Since C/C++ more or less treat arrays as pointers, there is little point in treating C style arrays and pointers separately.

Since we assume that "Data" is 100 bytes it makes little difference whether we add an extra parameter to the function. If the calling function incorrectly believes that it has enough space for 100 bytes, then it makes little difference whether is (incorrectly) states explicitly that it has enough room for 100 bytes or just implicitly assumes it has enough room. Either way readdata cannot check sizeof(s)>100.

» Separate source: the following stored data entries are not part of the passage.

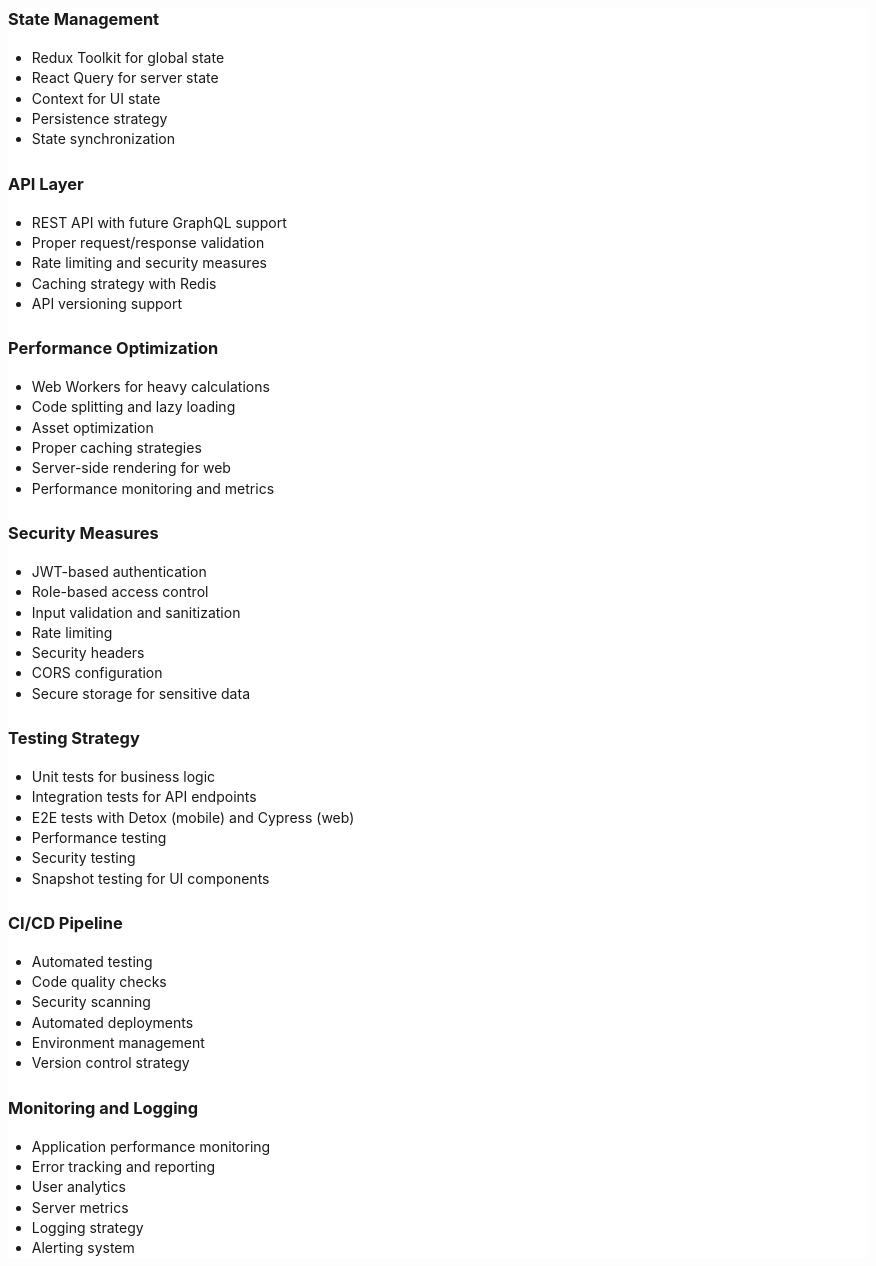 ### State Management
- Redux Toolkit for global state
- React Query for server state
- Context for UI state
- Persistence strategy
- State synchronization

### API Layer
- REST API with future GraphQL support
- Proper request/response validation
- Rate limiting and security measures
- Caching strategy with Redis
- API versioning support

### Performance Optimization
- Web Workers for heavy calculations
- Code splitting and lazy loading
- Asset optimization
- Proper caching strategies
- Server-side rendering for web
- Performance monitoring and metrics

### Security Measures
- JWT-based authentication
- Role-based access control
- Input validation and sanitization
- Rate limiting
- Security headers
- CORS configuration
- Secure storage for sensitive data

### Testing Strategy
- Unit tests for business logic
- Integration tests for API endpoints
- E2E tests with Detox (mobile) and Cypress (web)
- Performance testing
- Security testing
- Snapshot testing for UI components

### CI/CD Pipeline
- Automated testing
- Code quality checks
- Security scanning
- Automated deployments
- Environment management
- Version control strategy

### Monitoring and Logging
- Application performance monitoring
- Error tracking and reporting
- User analytics
- Server metrics
- Logging strategy
- Alerting system
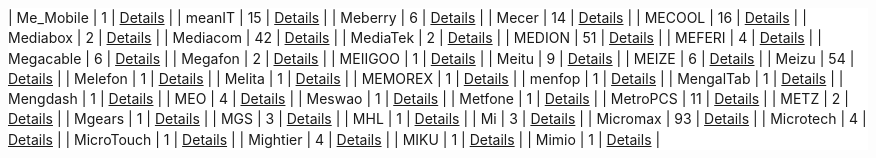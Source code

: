 | Me_Mobile | 1 | [Details](./MeMobile.md) |
| meanIT | 15 | [Details](./Meanit.md) |
| Meberry | 6 | [Details](./Meberry.md) |
| Mecer | 14 | [Details](./Mecer.md) |
| MECOOL | 16 | [Details](./Mecool.md) |
| Mediabox | 2 | [Details](./Mediabox.md) |
| Mediacom | 42 | [Details](./Mediacom.md) |
| MediaTek | 2 | [Details](./Mediatek.md) |
| MEDION | 51 | [Details](./Medion.md) |
| MEFERI | 4 | [Details](./Meferi.md) |
| Megacable | 6 | [Details](./Megacable.md) |
| Megafon | 2 | [Details](./Megafon.md) |
| MEIIGOO | 1 | [Details](./Meiigoo.md) |
| Meitu | 9 | [Details](./Meitu.md) |
| MEIZE | 6 | [Details](./Meize.md) |
| Meizu | 54 | [Details](./Meizu.md) |
| Melefon | 1 | [Details](./Melefon.md) |
| Melita | 1 | [Details](./Melita.md) |
| MEMOREX | 1 | [Details](./Memorex.md) |
| menfop | 1 | [Details](./Menfop.md) |
| MengalTab | 1 | [Details](./Mengaltab.md) |
| Mengdash | 1 | [Details](./Mengdash.md) |
| MEO | 4 | [Details](./Meo.md) |
| Meswao | 1 | [Details](./Meswao.md) |
| Metfone | 1 | [Details](./Metfone.md) |
| MetroPCS | 11 | [Details](./Metropcs.md) |
| METZ | 2 | [Details](./Metz.md) |
| Mgears | 1 | [Details](./Mgears.md) |
| MGS | 3 | [Details](./Mgs.md) |
| MHL | 1 | [Details](./Mhl.md) |
| Mi | 3 | [Details](./Mi.md) |
| Micromax | 93 | [Details](./Micromax.md) |
| Microtech | 4 | [Details](./Microtech.md) |
| MicroTouch | 1 | [Details](./Microtouch.md) |
| Mightier | 4 | [Details](./Mightier.md) |
| MIKU | 1 | [Details](./Miku.md) |
| Mimio | 1 | [Details](./Mimio.md) |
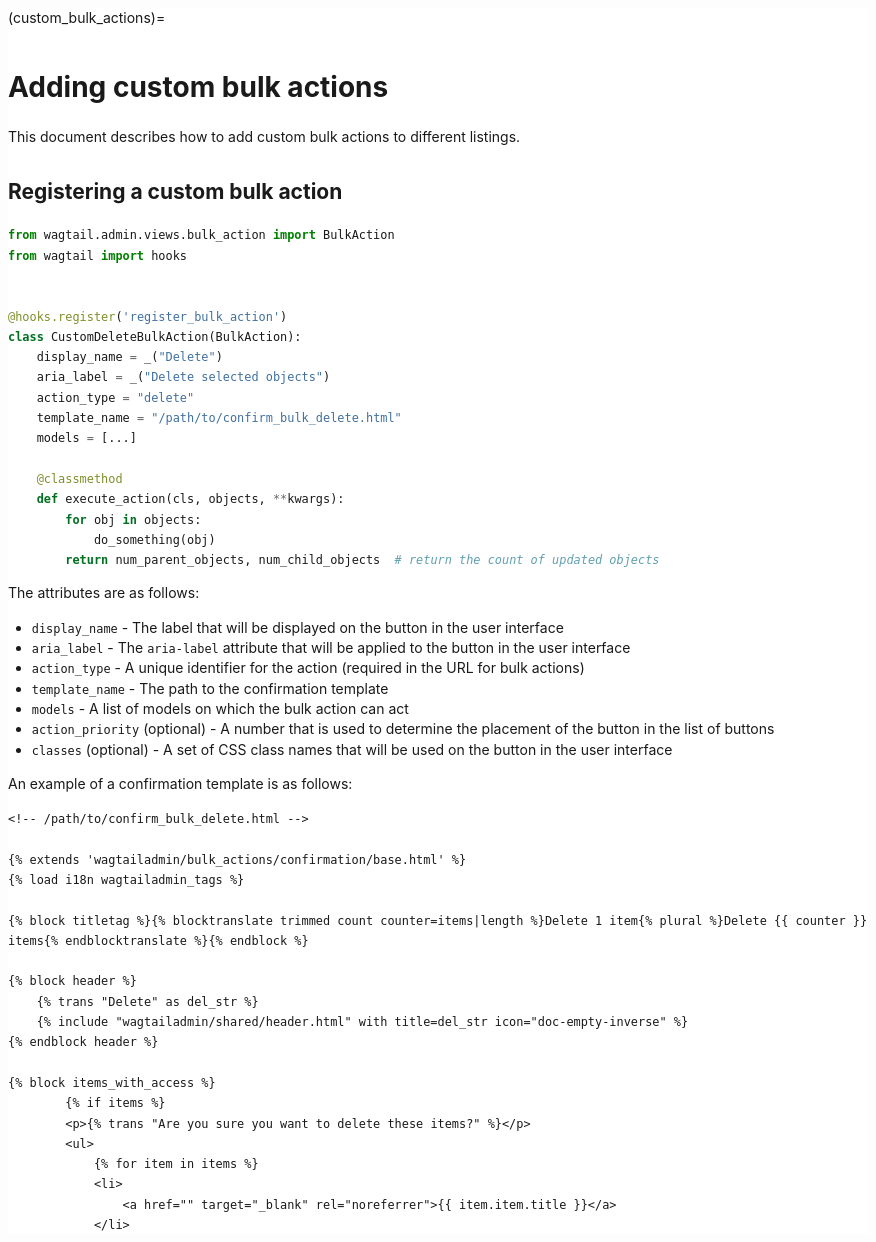 (custom_bulk_actions)=

# Adding custom bulk actions

This document describes how to add custom bulk actions to different listings.

## Registering a custom bulk action

```python
from wagtail.admin.views.bulk_action import BulkAction
from wagtail import hooks


@hooks.register('register_bulk_action')
class CustomDeleteBulkAction(BulkAction):
    display_name = _("Delete")
    aria_label = _("Delete selected objects")
    action_type = "delete"
    template_name = "/path/to/confirm_bulk_delete.html"
    models = [...]

    @classmethod
    def execute_action(cls, objects, **kwargs):
        for obj in objects:
            do_something(obj)
        return num_parent_objects, num_child_objects  # return the count of updated objects
```

The attributes are as follows:

-   `display_name` - The label that will be displayed on the button in the user interface
-   `aria_label` - The `aria-label` attribute that will be applied to the button in the user interface
-   `action_type` - A unique identifier for the action (required in the URL for bulk actions)
-   `template_name` - The path to the confirmation template
-   `models` - A list of models on which the bulk action can act
-   `action_priority` (optional) - A number that is used to determine the placement of the button in the list of buttons
-   `classes` (optional) - A set of CSS class names that will be used on the button in the user interface

An example of a confirmation template is as follows:

```html+django
<!-- /path/to/confirm_bulk_delete.html -->

{% extends 'wagtailadmin/bulk_actions/confirmation/base.html' %}
{% load i18n wagtailadmin_tags %}

{% block titletag %}{% blocktranslate trimmed count counter=items|length %}Delete 1 item{% plural %}Delete {{ counter }} items{% endblocktranslate %}{% endblock %}

{% block header %}
    {% trans "Delete" as del_str %}
    {% include "wagtailadmin/shared/header.html" with title=del_str icon="doc-empty-inverse" %}
{% endblock header %}

{% block items_with_access %}
        {% if items %}
        <p>{% trans "Are you sure you want to delete these items?" %}</p>
        <ul>
            {% for item in items %}
            <li>
                <a href="" target="_blank" rel="noreferrer">{{ item.item.title }}</a>
            </li>
```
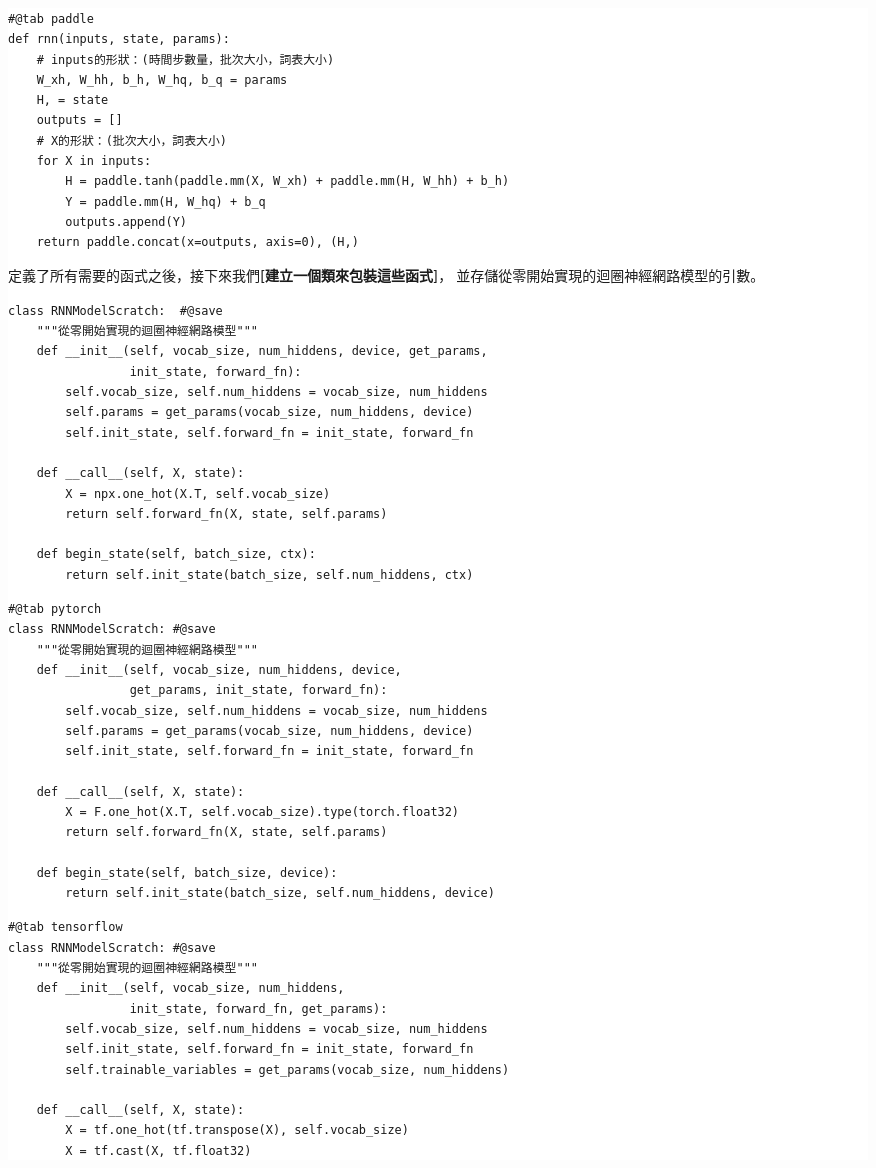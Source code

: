 
```{.python .input}
#@tab paddle
def rnn(inputs, state, params):
    # inputs的形狀：(時間步數量，批次大小，詞表大小)
    W_xh, W_hh, b_h, W_hq, b_q = params
    H, = state
    outputs = []
    # X的形狀：(批次大小，詞表大小)
    for X in inputs:
        H = paddle.tanh(paddle.mm(X, W_xh) + paddle.mm(H, W_hh) + b_h)
        Y = paddle.mm(H, W_hq) + b_q
        outputs.append(Y)
    return paddle.concat(x=outputs, axis=0), (H,)
```

定義了所有需要的函式之後，接下來我們[**建立一個類來包裝這些函式**]，
並存儲從零開始實現的迴圈神經網路模型的引數。

```{.python .input}
class RNNModelScratch:  #@save
    """從零開始實現的迴圈神經網路模型"""
    def __init__(self, vocab_size, num_hiddens, device, get_params,
                 init_state, forward_fn):
        self.vocab_size, self.num_hiddens = vocab_size, num_hiddens
        self.params = get_params(vocab_size, num_hiddens, device)
        self.init_state, self.forward_fn = init_state, forward_fn

    def __call__(self, X, state):
        X = npx.one_hot(X.T, self.vocab_size)
        return self.forward_fn(X, state, self.params)

    def begin_state(self, batch_size, ctx):
        return self.init_state(batch_size, self.num_hiddens, ctx)
```

```{.python .input}
#@tab pytorch
class RNNModelScratch: #@save
    """從零開始實現的迴圈神經網路模型"""
    def __init__(self, vocab_size, num_hiddens, device,
                 get_params, init_state, forward_fn):
        self.vocab_size, self.num_hiddens = vocab_size, num_hiddens
        self.params = get_params(vocab_size, num_hiddens, device)
        self.init_state, self.forward_fn = init_state, forward_fn

    def __call__(self, X, state):
        X = F.one_hot(X.T, self.vocab_size).type(torch.float32)
        return self.forward_fn(X, state, self.params)

    def begin_state(self, batch_size, device):
        return self.init_state(batch_size, self.num_hiddens, device)
```

```{.python .input}
#@tab tensorflow
class RNNModelScratch: #@save
    """從零開始實現的迴圈神經網路模型"""
    def __init__(self, vocab_size, num_hiddens,
                 init_state, forward_fn, get_params):
        self.vocab_size, self.num_hiddens = vocab_size, num_hiddens
        self.init_state, self.forward_fn = init_state, forward_fn
        self.trainable_variables = get_params(vocab_size, num_hiddens)

    def __call__(self, X, state):
        X = tf.one_hot(tf.transpose(X), self.vocab_size)
        X = tf.cast(X, tf.float32)
```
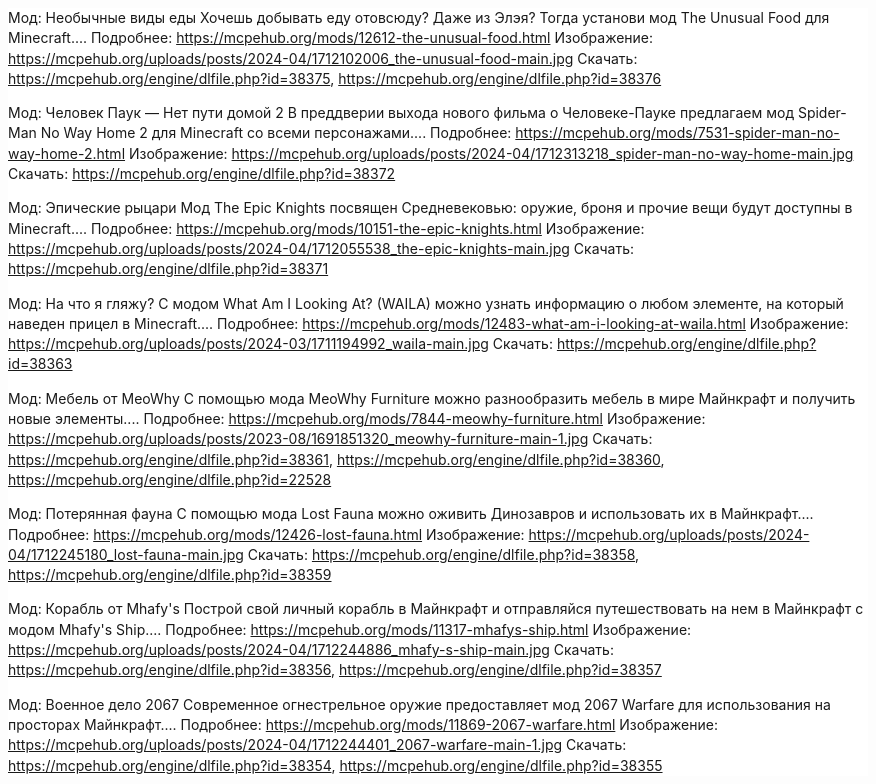 Мод: Необычные виды еды
Хочешь добывать еду отовсюду? Даже из Элэя? Тогда установи мод The Unusual Food для Minecraft....
Подробнее: https://mcpehub.org/mods/12612-the-unusual-food.html
Изображение: https://mcpehub.org/uploads/posts/2024-04/1712102006_the-unusual-food-main.jpg
Скачать: https://mcpehub.org/engine/dlfile.php?id=38375, https://mcpehub.org/engine/dlfile.php?id=38376

Мод: Человек Паук — Нет пути домой 2
В преддверии выхода нового фильма о Человеке-Пауке предлагаем мод Spider-Man No Way Home 2 для Minecraft со всеми персонажами....
Подробнее: https://mcpehub.org/mods/7531-spider-man-no-way-home-2.html
Изображение: https://mcpehub.org/uploads/posts/2024-04/1712313218_spider-man-no-way-home-main.jpg
Скачать: https://mcpehub.org/engine/dlfile.php?id=38372

Мод: Эпические рыцари
Мод The Epic Knights посвящен Средневековью: оружие, броня и прочие вещи будут доступны в Minecraft....
Подробнее: https://mcpehub.org/mods/10151-the-epic-knights.html
Изображение: https://mcpehub.org/uploads/posts/2024-04/1712055538_the-epic-knights-main.jpg
Скачать: https://mcpehub.org/engine/dlfile.php?id=38371

Мод: На что я гляжу?
С модом What Am I Looking At? (WAILA) можно узнать информацию о любом элементе, на который наведен прицел в Minecraft....
Подробнее: https://mcpehub.org/mods/12483-what-am-i-looking-at-waila.html
Изображение: https://mcpehub.org/uploads/posts/2024-03/1711194992_waila-main.jpg
Скачать: https://mcpehub.org/engine/dlfile.php?id=38363

Мод: Мебель от MeoWhy
С помощью мода MeoWhy Furniture можно разнообразить мебель в мире Майнкрафт и получить новые элементы....
Подробнее: https://mcpehub.org/mods/7844-meowhy-furniture.html
Изображение: https://mcpehub.org/uploads/posts/2023-08/1691851320_meowhy-furniture-main-1.jpg
Скачать: https://mcpehub.org/engine/dlfile.php?id=38361, https://mcpehub.org/engine/dlfile.php?id=38360, https://mcpehub.org/engine/dlfile.php?id=22528

Мод: Потерянная фауна
С помощью мода Lost Fauna можно оживить Динозавров и использовать их в Майнкрафт....
Подробнее: https://mcpehub.org/mods/12426-lost-fauna.html
Изображение: https://mcpehub.org/uploads/posts/2024-04/1712245180_lost-fauna-main.jpg
Скачать: https://mcpehub.org/engine/dlfile.php?id=38358, https://mcpehub.org/engine/dlfile.php?id=38359

Мод: Корабль от Mhafy's
Построй свой личный корабль в Майнкрафт и отправляйся путешествовать на нем в Майнкрафт с модом Mhafy's Ship....
Подробнее: https://mcpehub.org/mods/11317-mhafys-ship.html
Изображение: https://mcpehub.org/uploads/posts/2024-04/1712244886_mhafy-s-ship-main.jpg
Скачать: https://mcpehub.org/engine/dlfile.php?id=38356, https://mcpehub.org/engine/dlfile.php?id=38357

Мод: Военное дело 2067
Современное огнестрельное оружие предоставляет мод 2067 Warfare для использования на просторах Майнкрафт....
Подробнее: https://mcpehub.org/mods/11869-2067-warfare.html
Изображение: https://mcpehub.org/uploads/posts/2024-04/1712244401_2067-warfare-main-1.jpg
Скачать: https://mcpehub.org/engine/dlfile.php?id=38354, https://mcpehub.org/engine/dlfile.php?id=38355
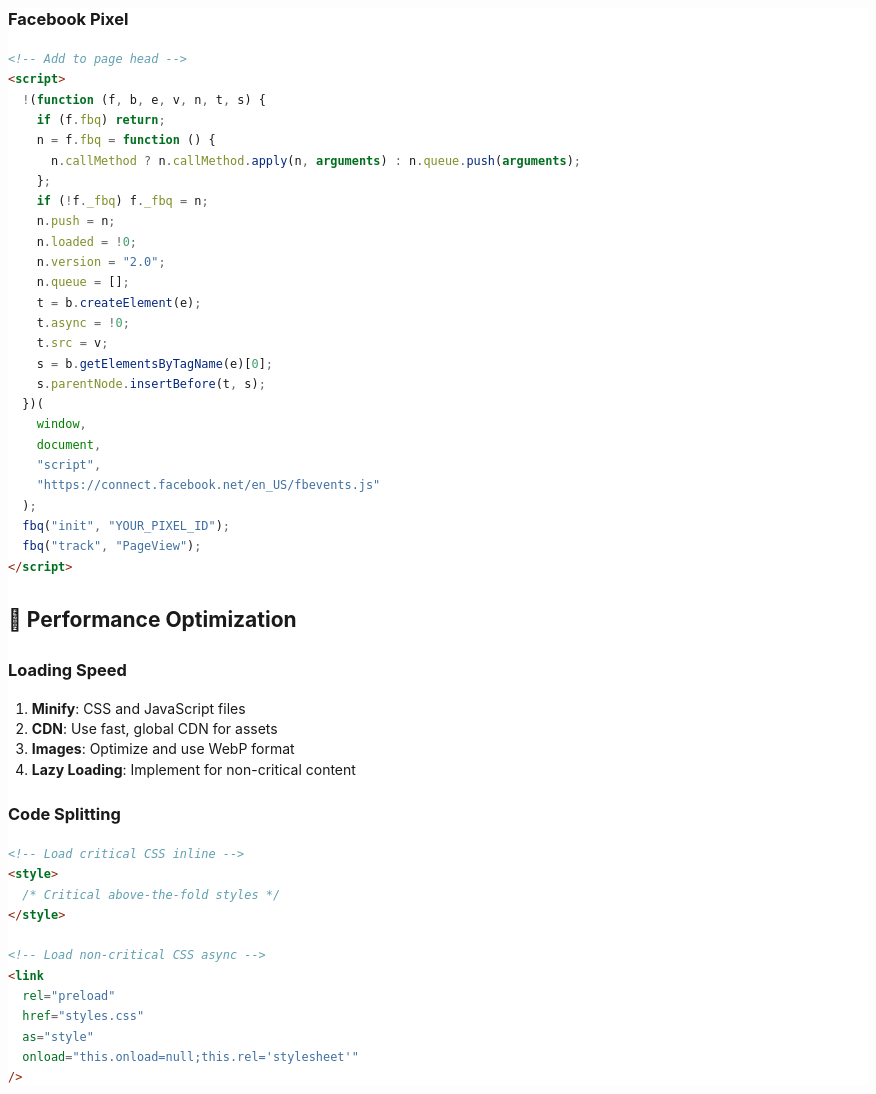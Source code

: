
 ```html
```

### Facebook Pixel

```html
<!-- Add to page head -->
<script>
  !(function (f, b, e, v, n, t, s) {
    if (f.fbq) return;
    n = f.fbq = function () {
      n.callMethod ? n.callMethod.apply(n, arguments) : n.queue.push(arguments);
    };
    if (!f._fbq) f._fbq = n;
    n.push = n;
    n.loaded = !0;
    n.version = "2.0";
    n.queue = [];
    t = b.createElement(e);
    t.async = !0;
    t.src = v;
    s = b.getElementsByTagName(e)[0];
    s.parentNode.insertBefore(t, s);
  })(
    window,
    document,
    "script",
    "https://connect.facebook.net/en_US/fbevents.js"
  );
  fbq("init", "YOUR_PIXEL_ID");
  fbq("track", "PageView");
</script>
```

## 🚀 Performance Optimization

### Loading Speed

1. **Minify**: CSS and JavaScript files
2. **CDN**: Use fast, global CDN for assets
3. **Images**: Optimize and use WebP format
4. **Lazy Loading**: Implement for non-critical content

### Code Splitting

```html
<!-- Load critical CSS inline -->
<style>
  /* Critical above-the-fold styles */
</style>

<!-- Load non-critical CSS async -->
<link
  rel="preload"
  href="styles.css"
  as="style"
  onload="this.onload=null;this.rel='stylesheet'"
/>
```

Yes you could disallow use of pointer arithmetic, and use bounded arrays, although C doesn't have primitives for this.

You could still have code like this:

AnObject *a;
a=getAnObject().DoSomething;
a.DoSmthngEls() ;

Note that C++ will have automatically freed the temporary object "a" by the third line, and so you will be messing with unallocated memory. This code will work 99% of the time, and thus will only fail at the most embarrassing possible moment.

Now you could get around this somehow, e.g. by garbage collection, but you will either be left with something like a Java reference or something obscure such as one of several different types of pointer supported by the Cyclone l language.

So basically, yes you could limit pointers to the extent that they cannot cause strange non-local and non-deterministic problems. But then they wouldn't really be pointers anymore.